_Collected data_
○ ○ ○

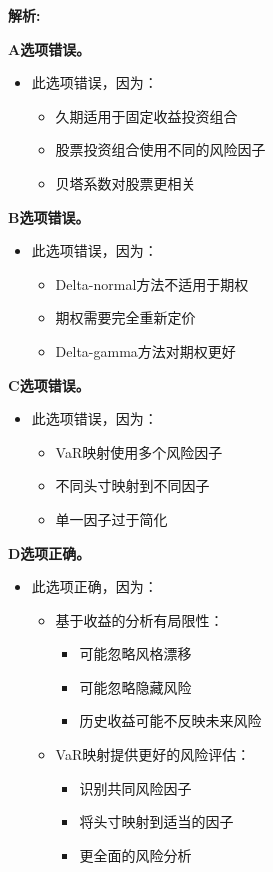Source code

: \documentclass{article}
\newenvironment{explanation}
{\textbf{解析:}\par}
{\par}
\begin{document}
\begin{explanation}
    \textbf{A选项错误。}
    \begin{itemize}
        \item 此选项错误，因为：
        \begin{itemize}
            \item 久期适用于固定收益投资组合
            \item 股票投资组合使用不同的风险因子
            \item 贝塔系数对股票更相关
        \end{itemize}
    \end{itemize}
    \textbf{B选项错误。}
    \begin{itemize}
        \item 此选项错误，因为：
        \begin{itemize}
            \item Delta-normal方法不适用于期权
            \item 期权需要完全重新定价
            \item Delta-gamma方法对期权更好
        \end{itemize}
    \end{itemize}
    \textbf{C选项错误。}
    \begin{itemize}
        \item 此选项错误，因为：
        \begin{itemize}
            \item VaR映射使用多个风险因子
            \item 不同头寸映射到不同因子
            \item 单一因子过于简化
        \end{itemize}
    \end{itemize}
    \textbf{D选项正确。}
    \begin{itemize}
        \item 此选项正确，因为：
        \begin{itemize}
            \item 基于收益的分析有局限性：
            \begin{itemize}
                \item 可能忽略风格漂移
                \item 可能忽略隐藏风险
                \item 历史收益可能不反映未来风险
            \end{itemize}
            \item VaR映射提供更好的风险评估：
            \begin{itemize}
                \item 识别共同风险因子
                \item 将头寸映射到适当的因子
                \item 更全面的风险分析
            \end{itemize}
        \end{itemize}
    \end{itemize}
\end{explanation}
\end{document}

○ ○ ○

_What this task involves_
Since pictures are not part of the copy, set down only the remaining data exactly.

_Solved problem_
Source code

: \documentclass{article}
\newenvironment{explanation}
{\textbf{解析:}\par}
{\par}
\begin{document}
\begin{explanation}
    \textbf{A选项错误。}
    \begin{itemize}
        \item 此选项错误，因为：
        \begin{itemize}
            \item 久期适用于固定收益投资组合
            \item 股票投资组合使用不同的风险因子
            \item 贝塔系数对股票更相关
        \end{itemize}
    \end{itemize}
    \textbf{B选项错误。}
    \begin{itemize}
        \item 此选项错误，因为：
        \begin{itemize}
            \item Delta-normal方法不适用于期权
            \item 期权需要完全重新定价
            \item Delta-gamma方法对期权更好
        \end{itemize}
    \end{itemize}
    \textbf{C选项错误。}
    \begin{itemize}
        \item 此选项错误，因为：
        \begin{itemize}
            \item VaR映射使用多个风险因子
            \item 不同头寸映射到不同因子
            \item 单一因子过于简化
        \end{itemize}
    \end{itemize}
    \textbf{D选项正确。}
    \begin{itemize}
        \item 此选项正确，因为：
        \begin{itemize}
            \item 基于收益的分析有局限性：
            \begin{itemize}
                \item 可能忽略风格漂移
                \item 可能忽略隐藏风险
                \item 历史收益可能不反映未来风险
            \end{itemize}
            \item VaR映射提供更好的风险评估：
            \begin{itemize}
                \item 识别共同风险因子
                \item 将头寸映射到适当的因子
                \item 更全面的风险分析
            \end{itemize}
        \end{itemize}
    \end{itemize}
\end{explanation}
\end{document}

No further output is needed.